TASK STATEMENT -
Pictures stay out of the copy, and everything else in the data below is repeated exactly.
══════
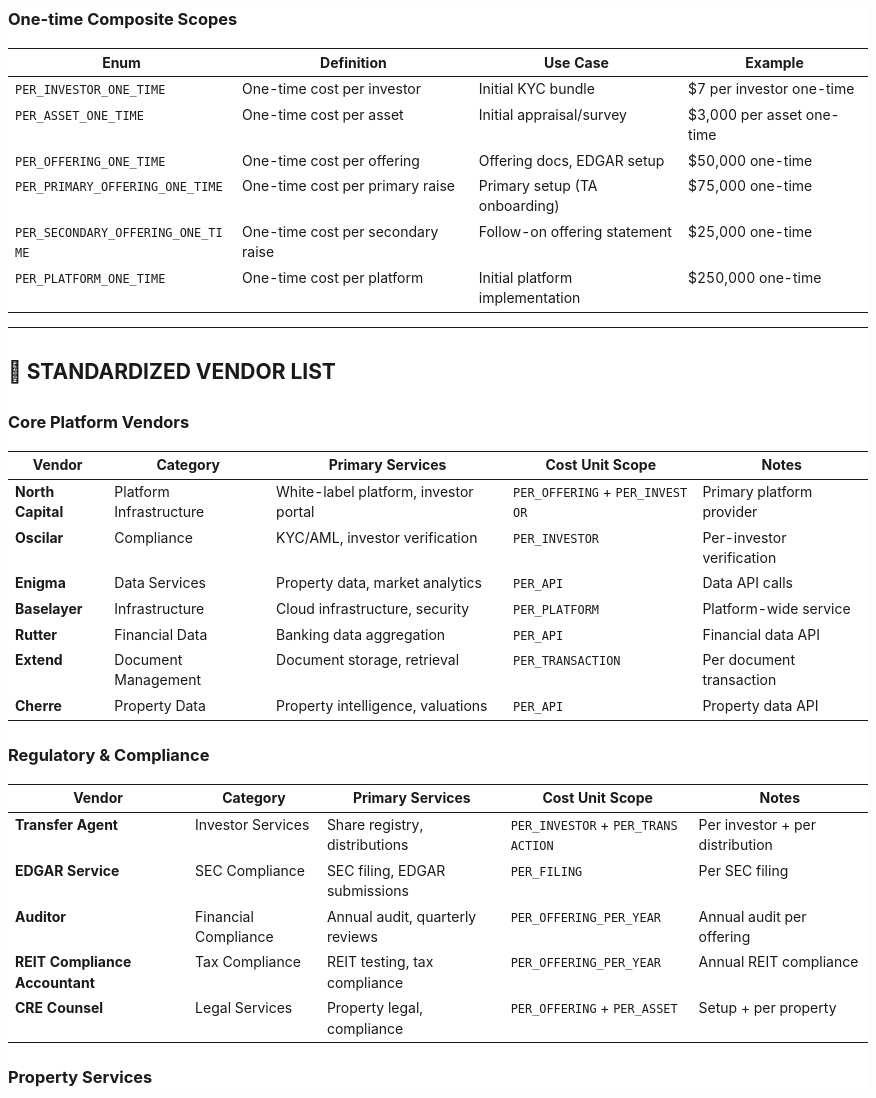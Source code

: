 ### **One-time Composite Scopes**

| Enum                              | Definition                        | Use Case                        | Example                   |
| --------------------------------- | --------------------------------- | ------------------------------- | ------------------------- |
| `PER_INVESTOR_ONE_TIME`           | One-time cost per investor        | Initial KYC bundle              | $7 per investor one-time  |
| `PER_ASSET_ONE_TIME`              | One-time cost per asset           | Initial appraisal/survey        | $3,000 per asset one-time |
| `PER_OFFERING_ONE_TIME`           | One-time cost per offering        | Offering docs, EDGAR setup      | $50,000 one-time          |
| `PER_PRIMARY_OFFERING_ONE_TIME`   | One-time cost per primary raise   | Primary setup (TA onboarding)   | $75,000 one-time          |
| `PER_SECONDARY_OFFERING_ONE_TIME` | One-time cost per secondary raise | Follow-on offering statement    | $25,000 one-time          |
| `PER_PLATFORM_ONE_TIME`           | One-time cost per platform        | Initial platform implementation | $250,000 one-time         |

---

## 🏢 **STANDARDIZED VENDOR LIST**

### **Core Platform Vendors**

| Vendor            | Category                | Primary Services                      | Cost Unit Scope                 | Notes                     |
| ----------------- | ----------------------- | ------------------------------------- | ------------------------------- | ------------------------- |
| **North Capital** | Platform Infrastructure | White-label platform, investor portal | `PER_OFFERING` + `PER_INVESTOR` | Primary platform provider |
| **Oscilar**       | Compliance              | KYC/AML, investor verification        | `PER_INVESTOR`                  | Per-investor verification |
| **Enigma**        | Data Services           | Property data, market analytics       | `PER_API`                       | Data API calls            |
| **Baselayer**     | Infrastructure          | Cloud infrastructure, security        | `PER_PLATFORM`                  | Platform-wide service     |
| **Rutter**        | Financial Data          | Banking data aggregation              | `PER_API`                       | Financial data API        |
| **Extend**        | Document Management     | Document storage, retrieval           | `PER_TRANSACTION`               | Per document transaction  |
| **Cherre**        | Property Data           | Property intelligence, valuations     | `PER_API`                       | Property data API         |

### **Regulatory & Compliance**

| Vendor                         | Category             | Primary Services                | Cost Unit Scope                    | Notes                           |
| ------------------------------ | -------------------- | ------------------------------- | ---------------------------------- | ------------------------------- |
| **Transfer Agent**             | Investor Services    | Share registry, distributions   | `PER_INVESTOR` + `PER_TRANSACTION` | Per investor + per distribution |
| **EDGAR Service**              | SEC Compliance       | SEC filing, EDGAR submissions   | `PER_FILING`                       | Per SEC filing                  |
| **Auditor**                    | Financial Compliance | Annual audit, quarterly reviews | `PER_OFFERING_PER_YEAR`            | Annual audit per offering       |
| **REIT Compliance Accountant** | Tax Compliance       | REIT testing, tax compliance    | `PER_OFFERING_PER_YEAR`            | Annual REIT compliance          |
| **CRE Counsel**                | Legal Services       | Property legal, compliance      | `PER_OFFERING` + `PER_ASSET`       | Setup + per property            |

### **Property Services**
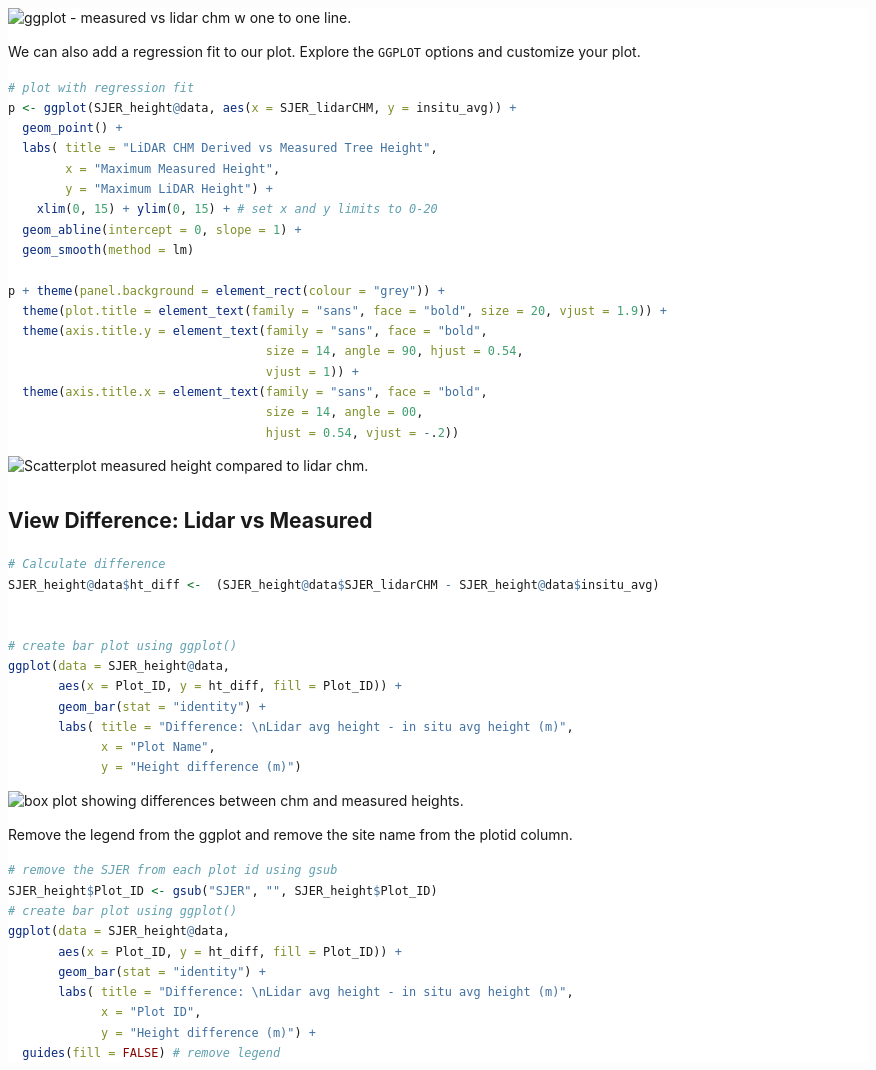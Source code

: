 <img src="{{ site.url }}/images/rfigs/courses/earth-analytics/week05/in-class/2017-02-15-spatial02-extract-raster-values/plot-w-ggplot2-1.png" title="ggplot - measured vs lidar chm w one to one line." alt="ggplot - measured vs lidar chm w one to one line." width="90%" />

We can also add a regression fit to our plot. Explore the `GGPLOT` options and
customize your plot.


```r
# plot with regression fit
p <- ggplot(SJER_height@data, aes(x = SJER_lidarCHM, y = insitu_avg)) +
  geom_point() +
  labs( title = "LiDAR CHM Derived vs Measured Tree Height",
        x = "Maximum Measured Height",
        y = "Maximum LiDAR Height") +
    xlim(0, 15) + ylim(0, 15) + # set x and y limits to 0-20
  geom_abline(intercept = 0, slope = 1) +
  geom_smooth(method = lm)

p + theme(panel.background = element_rect(colour = "grey")) +
  theme(plot.title = element_text(family = "sans", face = "bold", size = 20, vjust = 1.9)) +
  theme(axis.title.y = element_text(family = "sans", face = "bold",
                                    size = 14, angle = 90, hjust = 0.54,
                                    vjust = 1)) +
  theme(axis.title.x = element_text(family = "sans", face = "bold",
                                    size = 14, angle = 00,
                                    hjust = 0.54, vjust = -.2))
```

<img src="{{ site.url }}/images/rfigs/courses/earth-analytics/week05/in-class/2017-02-15-spatial02-extract-raster-values/ggplot-data-1.png" title="Scatterplot measured height compared to lidar chm." alt="Scatterplot measured height compared to lidar chm." width="90%" />


## View Difference: Lidar vs Measured


```r
# Calculate difference
SJER_height@data$ht_diff <-  (SJER_height@data$SJER_lidarCHM - SJER_height@data$insitu_avg)


# create bar plot using ggplot()
ggplot(data = SJER_height@data,
       aes(x = Plot_ID, y = ht_diff, fill = Plot_ID)) +
       geom_bar(stat = "identity") +
       labs( title = "Difference: \nLidar avg height - in situ avg height (m)",
             x = "Plot Name",
             y = "Height difference (m)")
```

<img src="{{ site.url }}/images/rfigs/courses/earth-analytics/week05/in-class/2017-02-15-spatial02-extract-raster-values/view-diff-1.png" title="box plot showing differences between chm and measured heights." alt="box plot showing differences between chm and measured heights." width="90%" />

Remove the legend from the ggplot and remove the site name from the plotid column.



```r
# remove the SJER from each plot id using gsub
SJER_height$Plot_ID <- gsub("SJER", "", SJER_height$Plot_ID)
# create bar plot using ggplot()
ggplot(data = SJER_height@data,
       aes(x = Plot_ID, y = ht_diff, fill = Plot_ID)) +
       geom_bar(stat = "identity") +
       labs( title = "Difference: \nLidar avg height - in situ avg height (m)",
             x = "Plot ID",
             y = "Height difference (m)") +
  guides(fill = FALSE) # remove legend
```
══════
OUTPUT OF THE EXERCISE -
Source code

: ### **One-time Composite Scopes**

| Enum                              | Definition                        | Use Case                        | Example                   |
| --------------------------------- | --------------------------------- | ------------------------------- | ------------------------- |
| `PER_INVESTOR_ONE_TIME`           | One-time cost per investor        | Initial KYC bundle              | $7 per investor one-time  |
| `PER_ASSET_ONE_TIME`              | One-time cost per asset           | Initial appraisal/survey        | $3,000 per asset one-time |
| `PER_OFFERING_ONE_TIME`           | One-time cost per offering        | Offering docs, EDGAR setup      | $50,000 one-time          |
| `PER_PRIMARY_OFFERING_ONE_TIME`   | One-time cost per primary raise   | Primary setup (TA onboarding)   | $75,000 one-time          |
| `PER_SECONDARY_OFFERING_ONE_TIME` | One-time cost per secondary raise | Follow-on offering statement    | $25,000 one-time          |
| `PER_PLATFORM_ONE_TIME`           | One-time cost per platform        | Initial platform implementation | $250,000 one-time         |

---

## 🏢 **STANDARDIZED VENDOR LIST**

### **Core Platform Vendors**

| Vendor            | Category                | Primary Services                      | Cost Unit Scope                 | Notes                     |
| ----------------- | ----------------------- | ------------------------------------- | ------------------------------- | ------------------------- |
| **North Capital** | Platform Infrastructure | White-label platform, investor portal | `PER_OFFERING` + `PER_INVESTOR` | Primary platform provider |
| **Oscilar**       | Compliance              | KYC/AML, investor verification        | `PER_INVESTOR`                  | Per-investor verification |
| **Enigma**        | Data Services           | Property data, market analytics       | `PER_API`                       | Data API calls            |
| **Baselayer**     | Infrastructure          | Cloud infrastructure, security        | `PER_PLATFORM`                  | Platform-wide service     |
| **Rutter**        | Financial Data          | Banking data aggregation              | `PER_API`                       | Financial data API        |
| **Extend**        | Document Management     | Document storage, retrieval           | `PER_TRANSACTION`               | Per document transaction  |
| **Cherre**        | Property Data           | Property intelligence, valuations     | `PER_API`                       | Property data API         |

### **Regulatory & Compliance**

| Vendor                         | Category             | Primary Services                | Cost Unit Scope                    | Notes                           |
| ------------------------------ | -------------------- | ------------------------------- | ---------------------------------- | ------------------------------- |
| **Transfer Agent**             | Investor Services    | Share registry, distributions   | `PER_INVESTOR` + `PER_TRANSACTION` | Per investor + per distribution |
| **EDGAR Service**              | SEC Compliance       | SEC filing, EDGAR submissions   | `PER_FILING`                       | Per SEC filing                  |
| **Auditor**                    | Financial Compliance | Annual audit, quarterly reviews | `PER_OFFERING_PER_YEAR`            | Annual audit per offering       |
| **REIT Compliance Accountant** | Tax Compliance       | REIT testing, tax compliance    | `PER_OFFERING_PER_YEAR`            | Annual REIT compliance          |
| **CRE Counsel**                | Legal Services       | Property legal, compliance      | `PER_OFFERING` + `PER_ASSET`       | Setup + per property            |

### **Property Services**
Source code

: <img src="{{ site.url }}/images/rfigs/courses/earth-analytics/week05/in-class/2017-02-15-spatial02-extract-raster-values/plot-w-ggplot2-1.png" title="ggplot - measured vs lidar chm w one to one line." alt="ggplot - measured vs lidar chm w one to one line." width="90%" />

We can also add a regression fit to our plot. Explore the `GGPLOT` options and
customize your plot.


```r
# plot with regression fit
p <- ggplot(SJER_height@data, aes(x = SJER_lidarCHM, y = insitu_avg)) +
  geom_point() +
  labs( title = "LiDAR CHM Derived vs Measured Tree Height",
        x = "Maximum Measured Height",
        y = "Maximum LiDAR Height") +
    xlim(0, 15) + ylim(0, 15) + # set x and y limits to 0-20
  geom_abline(intercept = 0, slope = 1) +
  geom_smooth(method = lm)

p + theme(panel.background = element_rect(colour = "grey")) +
  theme(plot.title = element_text(family = "sans", face = "bold", size = 20, vjust = 1.9)) +
  theme(axis.title.y = element_text(family = "sans", face = "bold",
                                    size = 14, angle = 90, hjust = 0.54,
                                    vjust = 1)) +
  theme(axis.title.x = element_text(family = "sans", face = "bold",
                                    size = 14, angle = 00,
                                    hjust = 0.54, vjust = -.2))
```

<img src="{{ site.url }}/images/rfigs/courses/earth-analytics/week05/in-class/2017-02-15-spatial02-extract-raster-values/ggplot-data-1.png" title="Scatterplot measured height compared to lidar chm." alt="Scatterplot measured height compared to lidar chm." width="90%" />


## View Difference: Lidar vs Measured


```r
# Calculate difference
SJER_height@data$ht_diff <-  (SJER_height@data$SJER_lidarCHM - SJER_height@data$insitu_avg)


# create bar plot using ggplot()
ggplot(data = SJER_height@data,
       aes(x = Plot_ID, y = ht_diff, fill = Plot_ID)) +
       geom_bar(stat = "identity") +
       labs( title = "Difference: \nLidar avg height - in situ avg height (m)",
             x = "Plot Name",
             y = "Height difference (m)")
```

<img src="{{ site.url }}/images/rfigs/courses/earth-analytics/week05/in-class/2017-02-15-spatial02-extract-raster-values/view-diff-1.png" title="box plot showing differences between chm and measured heights." alt="box plot showing differences between chm and measured heights." width="90%" />

Remove the legend from the ggplot and remove the site name from the plotid column.



```r
# remove the SJER from each plot id using gsub
SJER_height$Plot_ID <- gsub("SJER", "", SJER_height$Plot_ID)
# create bar plot using ggplot()
ggplot(data = SJER_height@data,
       aes(x = Plot_ID, y = ht_diff, fill = Plot_ID)) +
       geom_bar(stat = "identity") +
       labs( title = "Difference: \nLidar avg height - in situ avg height (m)",
             x = "Plot ID",
             y = "Height difference (m)") +
  guides(fill = FALSE) # remove legend
```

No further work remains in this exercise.